*** Opening of Data for processing ***

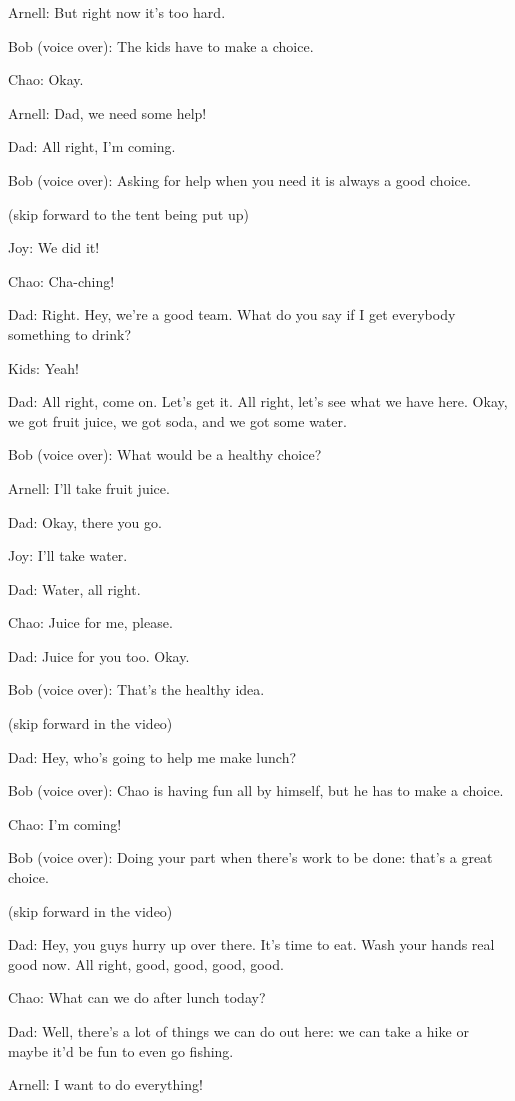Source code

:Arnell: But right now it's too hard.

Bob (voice over): The kids have to make a choice.

Chao: Okay.

Arnell: Dad, we need some help!

Dad: All right, I'm coming.

Bob (voice over): Asking for help when you need it is always a good choice.

(skip forward to the tent being put up)

Joy: We did it!

Chao: Cha-ching!

Dad: Right. Hey, we're a good team. What do you say if I get everybody something to drink?

Kids: Yeah!

Dad: All right, come on. Let's get it. All right, let's see what we have here. Okay, we got fruit juice, we got soda, and we got some water.

Bob (voice over): What would be a healthy choice?

Arnell: I'll take fruit juice.

Dad: Okay, there you go.

Joy: I'll take water.

Dad: Water, all right.

Chao: Juice for me, please.

Dad: Juice for you too. Okay.

Bob (voice over): That's the healthy idea.

(skip forward in the video)

Dad: Hey, who's going to help me make lunch?

Bob (voice over): Chao is having fun all by himself, but he has to make a choice.

Chao: I'm coming!

Bob (voice over): Doing your part when there's work to be done: that's a great choice.

(skip forward in the video)

Dad: Hey, you guys hurry up over there. It's time to eat. Wash your hands real good now. All right, good, good, good, good.

Chao: What can we do after lunch today?

Dad: Well, there's a lot of things we can do out here: we can take a hike or maybe it'd be fun to even go fishing.

Arnell: I want to do everything!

*** Close of Data for processing ***

--- What needs to be done ---
All of the lines above should be printed exactly, minus the pictures.

--- Task answer ---
Source code

:Arnell: But right now it's too hard.

Bob (voice over): The kids have to make a choice.

Chao: Okay.

Arnell: Dad, we need some help!

Dad: All right, I'm coming.

Bob (voice over): Asking for help when you need it is always a good choice.

(skip forward to the tent being put up)

Joy: We did it!

Chao: Cha-ching!

Dad: Right. Hey, we're a good team. What do you say if I get everybody something to drink?

Kids: Yeah!

Dad: All right, come on. Let's get it. All right, let's see what we have here. Okay, we got fruit juice, we got soda, and we got some water.

Bob (voice over): What would be a healthy choice?

Arnell: I'll take fruit juice.

Dad: Okay, there you go.

Joy: I'll take water.

Dad: Water, all right.

Chao: Juice for me, please.

Dad: Juice for you too. Okay.

Bob (voice over): That's the healthy idea.

(skip forward in the video)

Dad: Hey, who's going to help me make lunch?

Bob (voice over): Chao is having fun all by himself, but he has to make a choice.

Chao: I'm coming!

Bob (voice over): Doing your part when there's work to be done: that's a great choice.

(skip forward in the video)

Dad: Hey, you guys hurry up over there. It's time to eat. Wash your hands real good now. All right, good, good, good, good.

Chao: What can we do after lunch today?

Dad: Well, there's a lot of things we can do out here: we can take a hike or maybe it'd be fun to even go fishing.

Arnell: I want to do everything!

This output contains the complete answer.